#### Data in this exercise

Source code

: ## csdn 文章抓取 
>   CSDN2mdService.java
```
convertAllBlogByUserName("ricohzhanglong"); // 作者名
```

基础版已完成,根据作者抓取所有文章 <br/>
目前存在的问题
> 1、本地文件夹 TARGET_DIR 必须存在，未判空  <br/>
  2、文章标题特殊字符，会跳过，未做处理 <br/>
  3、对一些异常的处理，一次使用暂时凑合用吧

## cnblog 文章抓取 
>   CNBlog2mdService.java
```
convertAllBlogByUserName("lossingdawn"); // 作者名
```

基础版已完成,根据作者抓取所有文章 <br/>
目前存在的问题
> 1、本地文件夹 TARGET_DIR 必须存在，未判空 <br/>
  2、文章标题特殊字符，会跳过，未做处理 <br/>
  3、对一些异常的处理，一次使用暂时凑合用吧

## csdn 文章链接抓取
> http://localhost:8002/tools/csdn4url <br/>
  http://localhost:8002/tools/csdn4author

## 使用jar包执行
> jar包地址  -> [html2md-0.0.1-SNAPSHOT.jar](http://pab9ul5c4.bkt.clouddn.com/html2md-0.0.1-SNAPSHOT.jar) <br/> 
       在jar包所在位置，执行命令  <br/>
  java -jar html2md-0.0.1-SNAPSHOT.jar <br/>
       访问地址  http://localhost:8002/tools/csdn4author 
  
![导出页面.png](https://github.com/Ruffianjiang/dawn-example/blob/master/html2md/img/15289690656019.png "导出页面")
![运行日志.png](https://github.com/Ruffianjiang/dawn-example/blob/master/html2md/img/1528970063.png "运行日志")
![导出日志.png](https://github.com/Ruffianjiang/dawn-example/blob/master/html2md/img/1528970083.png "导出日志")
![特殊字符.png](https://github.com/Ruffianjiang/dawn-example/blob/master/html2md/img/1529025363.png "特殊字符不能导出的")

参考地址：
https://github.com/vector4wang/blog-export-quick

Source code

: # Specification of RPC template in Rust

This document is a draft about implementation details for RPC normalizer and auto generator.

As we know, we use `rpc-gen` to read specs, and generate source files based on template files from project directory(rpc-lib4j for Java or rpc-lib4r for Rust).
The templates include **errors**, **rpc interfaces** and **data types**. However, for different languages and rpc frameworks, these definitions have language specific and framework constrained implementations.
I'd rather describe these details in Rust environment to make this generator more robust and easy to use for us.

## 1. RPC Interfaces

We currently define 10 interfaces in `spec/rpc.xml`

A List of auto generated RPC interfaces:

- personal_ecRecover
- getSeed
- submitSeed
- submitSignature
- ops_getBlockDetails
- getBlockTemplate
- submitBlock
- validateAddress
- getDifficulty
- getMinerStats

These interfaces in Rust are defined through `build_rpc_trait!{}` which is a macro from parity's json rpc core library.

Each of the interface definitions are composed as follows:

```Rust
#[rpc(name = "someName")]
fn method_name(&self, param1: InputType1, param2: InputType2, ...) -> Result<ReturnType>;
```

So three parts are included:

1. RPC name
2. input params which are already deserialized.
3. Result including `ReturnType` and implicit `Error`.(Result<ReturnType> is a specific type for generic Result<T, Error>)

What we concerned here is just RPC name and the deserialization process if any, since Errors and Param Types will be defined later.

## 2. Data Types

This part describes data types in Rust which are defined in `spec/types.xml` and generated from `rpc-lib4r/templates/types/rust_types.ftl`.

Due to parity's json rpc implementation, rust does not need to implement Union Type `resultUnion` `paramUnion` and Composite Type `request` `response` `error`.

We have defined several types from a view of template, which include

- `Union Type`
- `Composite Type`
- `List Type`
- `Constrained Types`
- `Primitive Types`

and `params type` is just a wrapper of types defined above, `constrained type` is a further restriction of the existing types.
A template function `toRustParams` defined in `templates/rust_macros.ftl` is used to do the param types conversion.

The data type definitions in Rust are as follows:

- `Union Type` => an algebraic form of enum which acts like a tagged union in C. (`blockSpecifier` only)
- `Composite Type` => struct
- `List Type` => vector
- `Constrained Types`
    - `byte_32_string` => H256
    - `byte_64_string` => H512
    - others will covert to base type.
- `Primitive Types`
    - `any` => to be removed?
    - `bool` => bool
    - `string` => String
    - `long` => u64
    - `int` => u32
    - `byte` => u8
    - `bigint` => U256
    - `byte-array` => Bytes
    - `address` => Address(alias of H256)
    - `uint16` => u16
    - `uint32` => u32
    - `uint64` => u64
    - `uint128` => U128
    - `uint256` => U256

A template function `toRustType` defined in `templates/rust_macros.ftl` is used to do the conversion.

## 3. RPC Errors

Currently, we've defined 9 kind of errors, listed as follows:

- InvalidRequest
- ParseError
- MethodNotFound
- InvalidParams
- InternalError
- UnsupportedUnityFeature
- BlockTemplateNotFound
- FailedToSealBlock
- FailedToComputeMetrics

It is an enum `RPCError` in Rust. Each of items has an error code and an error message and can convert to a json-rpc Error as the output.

########

_What to do_. Provide only the count of lines within the entries above that include the string "will".

_Solution for this task_. 2